=== TASK DATA ===

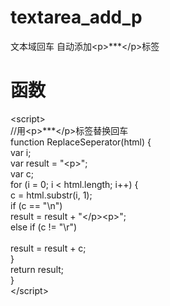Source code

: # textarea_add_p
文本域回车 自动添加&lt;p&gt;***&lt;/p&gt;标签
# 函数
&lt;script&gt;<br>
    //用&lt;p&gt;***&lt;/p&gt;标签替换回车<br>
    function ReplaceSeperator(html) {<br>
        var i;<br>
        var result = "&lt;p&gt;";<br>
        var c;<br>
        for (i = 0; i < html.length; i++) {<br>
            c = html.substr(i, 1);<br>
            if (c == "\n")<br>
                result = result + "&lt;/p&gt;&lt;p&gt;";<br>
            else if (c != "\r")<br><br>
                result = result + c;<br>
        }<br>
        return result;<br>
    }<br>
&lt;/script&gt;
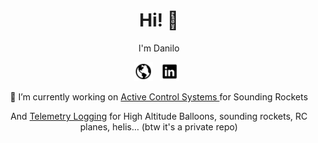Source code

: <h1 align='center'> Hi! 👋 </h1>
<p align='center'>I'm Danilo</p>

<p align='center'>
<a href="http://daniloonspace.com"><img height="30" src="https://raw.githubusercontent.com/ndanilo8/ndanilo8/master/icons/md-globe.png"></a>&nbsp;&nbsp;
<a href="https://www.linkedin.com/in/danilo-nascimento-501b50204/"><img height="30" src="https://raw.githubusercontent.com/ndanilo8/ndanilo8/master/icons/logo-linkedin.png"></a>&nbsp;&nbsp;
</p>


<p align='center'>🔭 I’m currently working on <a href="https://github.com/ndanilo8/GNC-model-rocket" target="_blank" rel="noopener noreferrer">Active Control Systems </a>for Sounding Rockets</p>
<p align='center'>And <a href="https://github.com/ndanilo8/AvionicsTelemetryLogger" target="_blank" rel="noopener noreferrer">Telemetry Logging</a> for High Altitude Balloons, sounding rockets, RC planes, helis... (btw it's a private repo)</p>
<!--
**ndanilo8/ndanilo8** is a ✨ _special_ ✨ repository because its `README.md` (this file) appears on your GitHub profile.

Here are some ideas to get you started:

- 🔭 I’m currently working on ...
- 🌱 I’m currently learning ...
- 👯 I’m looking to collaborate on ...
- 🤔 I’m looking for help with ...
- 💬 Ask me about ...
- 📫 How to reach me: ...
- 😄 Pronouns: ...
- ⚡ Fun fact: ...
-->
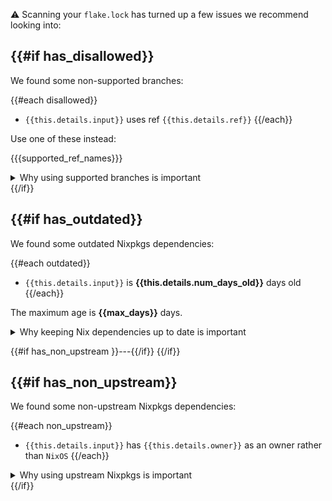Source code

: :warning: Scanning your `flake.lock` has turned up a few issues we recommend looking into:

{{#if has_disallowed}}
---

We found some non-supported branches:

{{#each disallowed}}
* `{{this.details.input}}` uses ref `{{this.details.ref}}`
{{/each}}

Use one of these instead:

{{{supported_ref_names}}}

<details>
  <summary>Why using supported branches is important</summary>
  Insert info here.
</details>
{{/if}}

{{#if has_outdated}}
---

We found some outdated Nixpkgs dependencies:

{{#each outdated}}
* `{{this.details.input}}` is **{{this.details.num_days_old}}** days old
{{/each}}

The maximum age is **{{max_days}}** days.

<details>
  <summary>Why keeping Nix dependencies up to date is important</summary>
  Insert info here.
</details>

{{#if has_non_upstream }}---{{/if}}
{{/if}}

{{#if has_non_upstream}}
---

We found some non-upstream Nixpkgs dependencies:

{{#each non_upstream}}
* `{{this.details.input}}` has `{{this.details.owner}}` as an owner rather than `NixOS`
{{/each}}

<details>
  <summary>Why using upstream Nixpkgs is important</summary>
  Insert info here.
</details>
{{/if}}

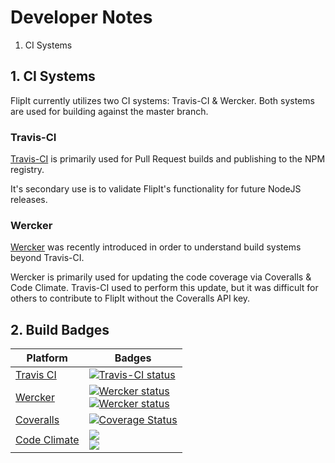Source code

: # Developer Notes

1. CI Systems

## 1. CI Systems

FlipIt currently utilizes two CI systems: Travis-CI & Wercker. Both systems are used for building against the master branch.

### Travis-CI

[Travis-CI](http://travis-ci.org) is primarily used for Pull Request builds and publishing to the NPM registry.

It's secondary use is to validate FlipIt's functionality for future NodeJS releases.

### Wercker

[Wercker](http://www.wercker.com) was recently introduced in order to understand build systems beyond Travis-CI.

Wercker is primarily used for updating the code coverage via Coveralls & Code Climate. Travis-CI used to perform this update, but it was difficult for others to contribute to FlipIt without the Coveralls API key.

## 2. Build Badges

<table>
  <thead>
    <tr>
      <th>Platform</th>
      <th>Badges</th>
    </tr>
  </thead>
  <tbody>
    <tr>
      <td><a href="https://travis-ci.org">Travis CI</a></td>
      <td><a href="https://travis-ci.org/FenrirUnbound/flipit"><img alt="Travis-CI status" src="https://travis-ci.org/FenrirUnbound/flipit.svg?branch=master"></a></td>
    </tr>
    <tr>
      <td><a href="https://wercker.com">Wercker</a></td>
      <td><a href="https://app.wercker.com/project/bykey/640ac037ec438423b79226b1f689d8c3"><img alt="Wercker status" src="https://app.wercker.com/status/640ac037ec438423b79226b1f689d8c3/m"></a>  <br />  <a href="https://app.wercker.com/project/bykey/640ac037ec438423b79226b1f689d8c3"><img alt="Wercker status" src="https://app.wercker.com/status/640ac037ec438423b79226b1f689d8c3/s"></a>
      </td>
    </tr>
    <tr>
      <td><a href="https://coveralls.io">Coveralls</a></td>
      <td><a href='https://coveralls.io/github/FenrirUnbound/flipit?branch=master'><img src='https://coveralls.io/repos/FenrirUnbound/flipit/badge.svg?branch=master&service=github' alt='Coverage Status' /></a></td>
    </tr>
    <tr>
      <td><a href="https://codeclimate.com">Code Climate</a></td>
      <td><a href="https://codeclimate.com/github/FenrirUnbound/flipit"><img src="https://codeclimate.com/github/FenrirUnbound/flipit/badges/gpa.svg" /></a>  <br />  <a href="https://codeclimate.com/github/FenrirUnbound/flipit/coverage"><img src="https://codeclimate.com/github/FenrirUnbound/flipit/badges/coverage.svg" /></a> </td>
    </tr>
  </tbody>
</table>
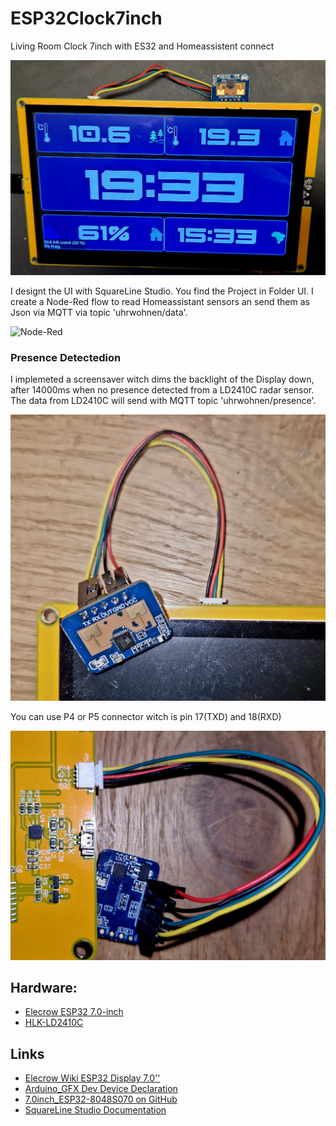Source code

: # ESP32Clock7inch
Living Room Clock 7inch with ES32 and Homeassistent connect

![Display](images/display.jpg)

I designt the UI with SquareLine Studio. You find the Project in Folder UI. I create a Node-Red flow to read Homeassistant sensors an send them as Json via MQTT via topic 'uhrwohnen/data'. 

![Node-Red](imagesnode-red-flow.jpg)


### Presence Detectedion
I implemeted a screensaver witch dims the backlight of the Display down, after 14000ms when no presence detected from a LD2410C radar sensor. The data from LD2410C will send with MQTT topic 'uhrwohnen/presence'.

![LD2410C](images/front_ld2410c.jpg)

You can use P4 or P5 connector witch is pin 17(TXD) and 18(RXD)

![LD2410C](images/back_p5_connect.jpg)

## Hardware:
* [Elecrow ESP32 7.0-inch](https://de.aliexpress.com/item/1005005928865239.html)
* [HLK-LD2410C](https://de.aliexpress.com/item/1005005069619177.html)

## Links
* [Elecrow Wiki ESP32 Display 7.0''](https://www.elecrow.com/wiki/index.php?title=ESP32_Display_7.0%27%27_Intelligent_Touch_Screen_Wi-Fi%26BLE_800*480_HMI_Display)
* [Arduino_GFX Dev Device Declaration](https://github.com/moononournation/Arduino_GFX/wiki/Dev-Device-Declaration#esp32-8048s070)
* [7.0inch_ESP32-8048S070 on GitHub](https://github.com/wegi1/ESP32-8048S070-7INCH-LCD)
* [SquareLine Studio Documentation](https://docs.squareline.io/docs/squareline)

===
=== TASK DATA ===

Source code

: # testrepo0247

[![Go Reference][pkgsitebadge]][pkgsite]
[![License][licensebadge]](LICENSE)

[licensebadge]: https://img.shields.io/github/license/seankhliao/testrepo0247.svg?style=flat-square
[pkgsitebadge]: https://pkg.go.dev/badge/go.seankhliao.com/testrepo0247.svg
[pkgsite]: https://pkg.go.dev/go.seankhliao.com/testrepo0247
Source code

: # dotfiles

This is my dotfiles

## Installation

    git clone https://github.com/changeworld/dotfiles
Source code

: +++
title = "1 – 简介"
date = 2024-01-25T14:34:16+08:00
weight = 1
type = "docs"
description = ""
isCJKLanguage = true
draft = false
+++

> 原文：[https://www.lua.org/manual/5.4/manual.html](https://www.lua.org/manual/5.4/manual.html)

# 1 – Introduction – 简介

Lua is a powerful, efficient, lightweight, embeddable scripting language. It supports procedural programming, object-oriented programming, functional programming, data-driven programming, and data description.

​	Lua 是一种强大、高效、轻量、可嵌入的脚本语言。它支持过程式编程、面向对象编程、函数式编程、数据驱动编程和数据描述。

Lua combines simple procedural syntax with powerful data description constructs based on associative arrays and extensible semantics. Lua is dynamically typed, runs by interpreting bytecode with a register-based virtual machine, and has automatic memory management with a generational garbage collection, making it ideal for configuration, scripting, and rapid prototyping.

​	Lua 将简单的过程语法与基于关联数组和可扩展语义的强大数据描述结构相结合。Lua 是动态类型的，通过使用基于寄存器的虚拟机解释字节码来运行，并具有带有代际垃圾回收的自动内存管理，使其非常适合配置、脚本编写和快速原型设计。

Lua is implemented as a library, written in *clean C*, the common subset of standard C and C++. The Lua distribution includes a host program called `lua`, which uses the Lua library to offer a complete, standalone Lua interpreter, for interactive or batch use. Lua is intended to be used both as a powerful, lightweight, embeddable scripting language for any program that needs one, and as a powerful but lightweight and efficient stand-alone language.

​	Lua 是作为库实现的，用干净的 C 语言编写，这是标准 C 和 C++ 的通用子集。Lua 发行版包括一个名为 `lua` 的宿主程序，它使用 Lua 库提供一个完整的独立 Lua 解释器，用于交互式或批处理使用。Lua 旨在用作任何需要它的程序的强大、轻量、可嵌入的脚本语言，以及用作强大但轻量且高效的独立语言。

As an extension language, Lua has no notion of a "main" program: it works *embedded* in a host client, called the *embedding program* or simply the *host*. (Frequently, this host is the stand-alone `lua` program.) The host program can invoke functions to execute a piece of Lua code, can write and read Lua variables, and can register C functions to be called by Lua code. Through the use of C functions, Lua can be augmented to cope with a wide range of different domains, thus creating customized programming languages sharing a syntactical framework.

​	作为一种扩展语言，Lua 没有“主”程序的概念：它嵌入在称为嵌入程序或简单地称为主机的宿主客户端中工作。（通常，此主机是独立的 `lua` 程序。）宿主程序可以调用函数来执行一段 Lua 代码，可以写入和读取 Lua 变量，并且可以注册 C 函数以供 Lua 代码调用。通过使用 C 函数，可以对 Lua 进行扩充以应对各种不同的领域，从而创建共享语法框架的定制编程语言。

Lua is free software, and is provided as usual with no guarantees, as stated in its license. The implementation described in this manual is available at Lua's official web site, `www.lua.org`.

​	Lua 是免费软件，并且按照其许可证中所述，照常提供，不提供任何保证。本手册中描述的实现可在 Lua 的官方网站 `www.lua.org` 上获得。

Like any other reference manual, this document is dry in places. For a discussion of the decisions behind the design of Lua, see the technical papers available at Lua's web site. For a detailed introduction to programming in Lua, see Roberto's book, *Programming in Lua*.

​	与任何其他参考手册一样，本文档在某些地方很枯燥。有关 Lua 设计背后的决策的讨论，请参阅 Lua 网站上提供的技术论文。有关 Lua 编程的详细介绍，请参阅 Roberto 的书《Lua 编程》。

===

WHAT YOU NEED TO DO: Lines that contain "Wercker" should be pulled from the entries above and reported.

REPLY:
FlipIt currently utilizes two CI systems: Travis-CI & Wercker. Both systems are used for building against the master branch.
### Wercker
[Wercker](http://www.wercker.com) was recently introduced in order to understand build systems beyond Travis-CI.
Wercker is primarily used for updating the code coverage via Coveralls & Code Climate. Travis-CI used to perform this update, but it was difficult for others to contribute to FlipIt without the Coveralls API key.
      <td><a href="https://wercker.com">Wercker</a></td>
      <td><a href="https://app.wercker.com/project/bykey/640ac037ec438423b79226b1f689d8c3"><img alt="Wercker status" src="https://app.wercker.com/status/640ac037ec438423b79226b1f689d8c3/m"></a>  <br />  <a href="https://app.wercker.com/project/bykey/640ac037ec438423b79226b1f689d8c3"><img alt="Wercker status" src="https://app.wercker.com/status/640ac037ec438423b79226b1f689d8c3/s"></a>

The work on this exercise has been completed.